Surviving the Surreal

Sunday, 3 September 2017

Cedar City to Blanding, Utah, 360 miles

0902 Cedar City to Blanding Route 360

Map credit: Google Maps 2017, courtesy AAA

Thanks to our superb server, Jacee at Centro Pizza, we knew that the place to go for breakfast this morning (another Sunday morning in Utah – sort of limits your breakfast choices!) was the All-American Diner, and we even knew where it was, since we had passed it on our way to dinner the night before.  We were not steered wrong – I had a standard All-American breakfast of eggs over easy, bacon, and hash browns with a splurge of a pancake.  It was all great, and I didn’t even eat all of the pancake or the potatoes.  It was about 9:30 when we started off on what would be one of our most challenging drives ever on our trip across what must be America’s strangest state, at least as far as terrain and topography are concerned!  The drive started out innocently enough, and we were on familiar territory, as we had stayed three nights in Cedar City on our very first Sassy Sister trip in 2006, on our way home from Route 66.  The first part of our journey took us through the Dixie National Forest until we turned onto Utah Scenic Byway 12 (an All-American Road), which took us past Bryce Canyon National Park, but we didn’t stop since we had spent a day there previously.

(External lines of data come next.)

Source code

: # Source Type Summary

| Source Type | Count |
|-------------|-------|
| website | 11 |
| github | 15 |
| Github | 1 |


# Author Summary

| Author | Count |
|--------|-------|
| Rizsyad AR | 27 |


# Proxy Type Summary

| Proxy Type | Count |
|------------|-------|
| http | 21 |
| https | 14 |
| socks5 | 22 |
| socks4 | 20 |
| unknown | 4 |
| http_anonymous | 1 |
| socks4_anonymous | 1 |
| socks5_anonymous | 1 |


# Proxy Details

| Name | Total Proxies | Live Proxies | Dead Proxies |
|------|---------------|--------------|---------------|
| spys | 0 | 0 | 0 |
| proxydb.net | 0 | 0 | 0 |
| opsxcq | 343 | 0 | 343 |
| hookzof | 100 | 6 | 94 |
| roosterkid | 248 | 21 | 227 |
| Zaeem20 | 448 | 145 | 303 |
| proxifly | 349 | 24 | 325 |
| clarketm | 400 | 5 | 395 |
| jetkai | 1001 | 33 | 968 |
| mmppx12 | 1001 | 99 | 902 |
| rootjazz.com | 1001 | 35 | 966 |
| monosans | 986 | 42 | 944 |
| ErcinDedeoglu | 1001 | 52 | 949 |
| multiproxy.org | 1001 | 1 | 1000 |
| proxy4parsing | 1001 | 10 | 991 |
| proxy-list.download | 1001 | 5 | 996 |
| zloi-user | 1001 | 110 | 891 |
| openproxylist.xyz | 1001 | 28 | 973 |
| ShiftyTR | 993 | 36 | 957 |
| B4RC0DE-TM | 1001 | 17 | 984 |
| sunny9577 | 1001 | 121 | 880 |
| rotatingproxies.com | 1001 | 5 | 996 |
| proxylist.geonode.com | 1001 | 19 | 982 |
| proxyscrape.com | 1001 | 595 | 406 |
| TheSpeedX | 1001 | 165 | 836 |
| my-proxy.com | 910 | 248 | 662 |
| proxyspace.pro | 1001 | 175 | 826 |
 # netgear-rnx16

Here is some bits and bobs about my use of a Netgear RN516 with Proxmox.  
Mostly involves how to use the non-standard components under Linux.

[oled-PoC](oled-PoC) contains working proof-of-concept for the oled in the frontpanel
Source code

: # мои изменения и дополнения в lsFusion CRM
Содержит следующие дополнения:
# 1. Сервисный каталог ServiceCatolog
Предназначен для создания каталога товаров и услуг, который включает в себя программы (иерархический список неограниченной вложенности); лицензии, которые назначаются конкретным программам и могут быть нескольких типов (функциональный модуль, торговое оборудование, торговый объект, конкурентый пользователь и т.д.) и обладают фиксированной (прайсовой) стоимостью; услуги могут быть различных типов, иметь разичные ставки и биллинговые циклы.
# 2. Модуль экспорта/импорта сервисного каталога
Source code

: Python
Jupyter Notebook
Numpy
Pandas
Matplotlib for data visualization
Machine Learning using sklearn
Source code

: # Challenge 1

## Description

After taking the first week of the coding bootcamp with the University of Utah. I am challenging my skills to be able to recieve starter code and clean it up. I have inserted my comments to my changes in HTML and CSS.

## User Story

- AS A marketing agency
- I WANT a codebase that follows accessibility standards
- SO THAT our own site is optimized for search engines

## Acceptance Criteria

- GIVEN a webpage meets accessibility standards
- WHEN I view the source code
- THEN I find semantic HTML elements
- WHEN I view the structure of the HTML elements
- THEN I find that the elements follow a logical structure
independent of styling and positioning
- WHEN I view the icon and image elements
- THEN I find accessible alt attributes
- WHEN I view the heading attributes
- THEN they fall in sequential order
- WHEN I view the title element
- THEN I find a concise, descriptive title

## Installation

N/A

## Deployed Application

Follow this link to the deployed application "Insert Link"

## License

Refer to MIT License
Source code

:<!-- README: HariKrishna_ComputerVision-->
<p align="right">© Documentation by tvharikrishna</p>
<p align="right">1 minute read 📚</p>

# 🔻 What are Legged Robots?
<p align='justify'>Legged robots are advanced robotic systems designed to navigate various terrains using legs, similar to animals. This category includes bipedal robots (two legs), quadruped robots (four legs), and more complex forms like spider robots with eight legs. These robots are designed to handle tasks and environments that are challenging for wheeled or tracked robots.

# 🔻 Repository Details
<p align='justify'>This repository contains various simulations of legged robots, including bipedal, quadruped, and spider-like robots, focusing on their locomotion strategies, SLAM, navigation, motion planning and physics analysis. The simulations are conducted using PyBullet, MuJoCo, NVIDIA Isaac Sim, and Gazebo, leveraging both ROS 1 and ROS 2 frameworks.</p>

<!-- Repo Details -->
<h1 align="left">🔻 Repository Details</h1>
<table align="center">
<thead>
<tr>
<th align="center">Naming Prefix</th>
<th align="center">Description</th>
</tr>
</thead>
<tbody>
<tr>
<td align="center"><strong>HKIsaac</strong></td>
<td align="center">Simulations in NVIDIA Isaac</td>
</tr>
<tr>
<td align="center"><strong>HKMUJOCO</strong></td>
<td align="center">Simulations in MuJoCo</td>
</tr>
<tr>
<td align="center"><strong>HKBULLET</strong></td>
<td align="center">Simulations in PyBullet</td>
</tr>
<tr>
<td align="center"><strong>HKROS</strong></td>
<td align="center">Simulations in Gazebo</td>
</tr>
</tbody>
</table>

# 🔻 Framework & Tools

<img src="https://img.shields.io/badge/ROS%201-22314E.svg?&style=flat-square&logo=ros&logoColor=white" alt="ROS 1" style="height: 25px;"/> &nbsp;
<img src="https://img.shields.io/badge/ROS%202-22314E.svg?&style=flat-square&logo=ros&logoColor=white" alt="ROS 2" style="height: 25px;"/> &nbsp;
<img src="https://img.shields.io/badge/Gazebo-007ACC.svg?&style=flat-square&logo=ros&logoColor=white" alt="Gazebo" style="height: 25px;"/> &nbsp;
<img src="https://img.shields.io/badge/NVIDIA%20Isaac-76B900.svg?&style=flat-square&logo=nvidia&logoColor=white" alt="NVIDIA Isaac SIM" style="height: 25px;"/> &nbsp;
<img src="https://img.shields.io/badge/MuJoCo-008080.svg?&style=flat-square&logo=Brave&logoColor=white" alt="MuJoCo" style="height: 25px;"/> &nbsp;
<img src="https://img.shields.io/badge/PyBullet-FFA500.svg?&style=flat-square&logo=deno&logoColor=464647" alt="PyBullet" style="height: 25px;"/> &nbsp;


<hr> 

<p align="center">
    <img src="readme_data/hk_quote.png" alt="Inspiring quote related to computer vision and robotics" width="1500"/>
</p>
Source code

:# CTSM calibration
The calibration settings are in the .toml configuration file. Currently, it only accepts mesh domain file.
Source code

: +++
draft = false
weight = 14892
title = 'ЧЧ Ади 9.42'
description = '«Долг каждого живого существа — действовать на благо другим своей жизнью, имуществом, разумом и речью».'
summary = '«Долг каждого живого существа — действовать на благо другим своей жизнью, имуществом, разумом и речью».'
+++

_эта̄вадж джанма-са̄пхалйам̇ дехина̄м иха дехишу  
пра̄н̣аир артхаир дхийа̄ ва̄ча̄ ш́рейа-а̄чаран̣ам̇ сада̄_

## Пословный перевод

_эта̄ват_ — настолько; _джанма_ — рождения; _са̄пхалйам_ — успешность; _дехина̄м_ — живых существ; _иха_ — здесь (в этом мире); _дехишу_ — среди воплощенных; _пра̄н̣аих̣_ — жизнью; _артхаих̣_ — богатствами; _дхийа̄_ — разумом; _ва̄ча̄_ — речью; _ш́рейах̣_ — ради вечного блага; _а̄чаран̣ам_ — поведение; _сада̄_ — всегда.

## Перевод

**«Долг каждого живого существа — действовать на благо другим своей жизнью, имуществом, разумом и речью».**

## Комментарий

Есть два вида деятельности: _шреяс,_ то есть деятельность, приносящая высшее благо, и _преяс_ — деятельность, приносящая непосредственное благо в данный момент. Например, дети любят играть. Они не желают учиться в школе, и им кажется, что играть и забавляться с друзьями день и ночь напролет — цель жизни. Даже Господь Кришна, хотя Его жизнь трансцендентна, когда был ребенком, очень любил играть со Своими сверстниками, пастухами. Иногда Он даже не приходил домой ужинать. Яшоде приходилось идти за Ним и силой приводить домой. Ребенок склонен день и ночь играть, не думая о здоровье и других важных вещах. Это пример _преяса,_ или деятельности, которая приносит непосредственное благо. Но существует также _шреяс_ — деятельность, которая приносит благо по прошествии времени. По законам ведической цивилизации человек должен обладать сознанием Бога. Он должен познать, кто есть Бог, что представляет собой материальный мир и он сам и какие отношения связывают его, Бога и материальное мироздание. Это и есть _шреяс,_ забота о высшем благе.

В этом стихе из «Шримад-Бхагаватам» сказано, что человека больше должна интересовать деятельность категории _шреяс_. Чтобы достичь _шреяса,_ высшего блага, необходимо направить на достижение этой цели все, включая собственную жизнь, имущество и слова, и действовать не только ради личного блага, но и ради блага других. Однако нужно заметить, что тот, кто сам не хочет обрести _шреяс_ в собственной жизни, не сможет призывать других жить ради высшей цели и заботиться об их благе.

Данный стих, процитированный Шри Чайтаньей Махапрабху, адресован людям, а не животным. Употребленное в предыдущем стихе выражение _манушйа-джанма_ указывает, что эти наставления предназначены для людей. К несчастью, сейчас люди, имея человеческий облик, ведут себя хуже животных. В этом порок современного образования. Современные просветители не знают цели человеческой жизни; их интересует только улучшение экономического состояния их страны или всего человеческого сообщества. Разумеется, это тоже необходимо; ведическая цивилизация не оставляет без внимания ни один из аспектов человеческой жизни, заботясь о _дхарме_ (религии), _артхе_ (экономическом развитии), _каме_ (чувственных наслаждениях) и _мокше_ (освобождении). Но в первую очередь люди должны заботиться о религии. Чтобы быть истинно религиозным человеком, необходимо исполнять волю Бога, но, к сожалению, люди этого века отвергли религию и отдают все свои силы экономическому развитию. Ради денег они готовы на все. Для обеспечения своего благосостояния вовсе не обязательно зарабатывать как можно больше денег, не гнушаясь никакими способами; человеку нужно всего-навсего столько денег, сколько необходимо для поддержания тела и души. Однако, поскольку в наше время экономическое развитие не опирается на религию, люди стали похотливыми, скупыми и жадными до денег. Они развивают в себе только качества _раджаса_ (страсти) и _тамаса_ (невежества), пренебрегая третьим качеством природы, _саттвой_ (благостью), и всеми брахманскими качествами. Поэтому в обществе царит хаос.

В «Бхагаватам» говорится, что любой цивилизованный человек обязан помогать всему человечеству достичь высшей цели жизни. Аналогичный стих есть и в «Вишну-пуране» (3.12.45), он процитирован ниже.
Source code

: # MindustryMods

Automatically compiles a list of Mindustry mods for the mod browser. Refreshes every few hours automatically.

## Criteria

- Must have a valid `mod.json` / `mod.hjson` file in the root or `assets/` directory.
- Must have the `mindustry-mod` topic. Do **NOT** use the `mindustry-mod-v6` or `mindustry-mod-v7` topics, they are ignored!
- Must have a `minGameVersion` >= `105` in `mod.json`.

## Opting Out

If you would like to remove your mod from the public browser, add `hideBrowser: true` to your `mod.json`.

We made a quick stop at the Grand Staircase/Escalante National Monument Visitor Center in Cannonville and talked to a friendly ranger there who suggested that we stop at the Escalante Petrified Forest State Park and do a short hike there, since we really didn’t have time to explore the Grand Staircase much more than that.  It wasn’t too long before we traveled the 32 miles to the park, where the ranger there didn’t seem to think we would be up to the challenge of the short but steep hike up to see the petrified trees. Needless to say, that decided it.  We filled our water bottles, put on sunscreen, hats, and sunglasses, and after checking out the 50′ petrified tree at the base of the hill, headed up the dirt trail, which was almost completely unshaded.  Mrs. Ranger had given us a map that had info for each of the numbered stops along the trail, so we learned a bit as we hiked.  The trail was at its steepest early on, so the going was hardest at the beginning. Since we were just off of Vernal Fall though, it was a piece of cake!  One of the interesting things we learned was that the town of Escalante was named for a Spanish Franciscan priest who had explored the area in 1776, looking for an overland route from Santa Fe, New Mexico to Monterey, California.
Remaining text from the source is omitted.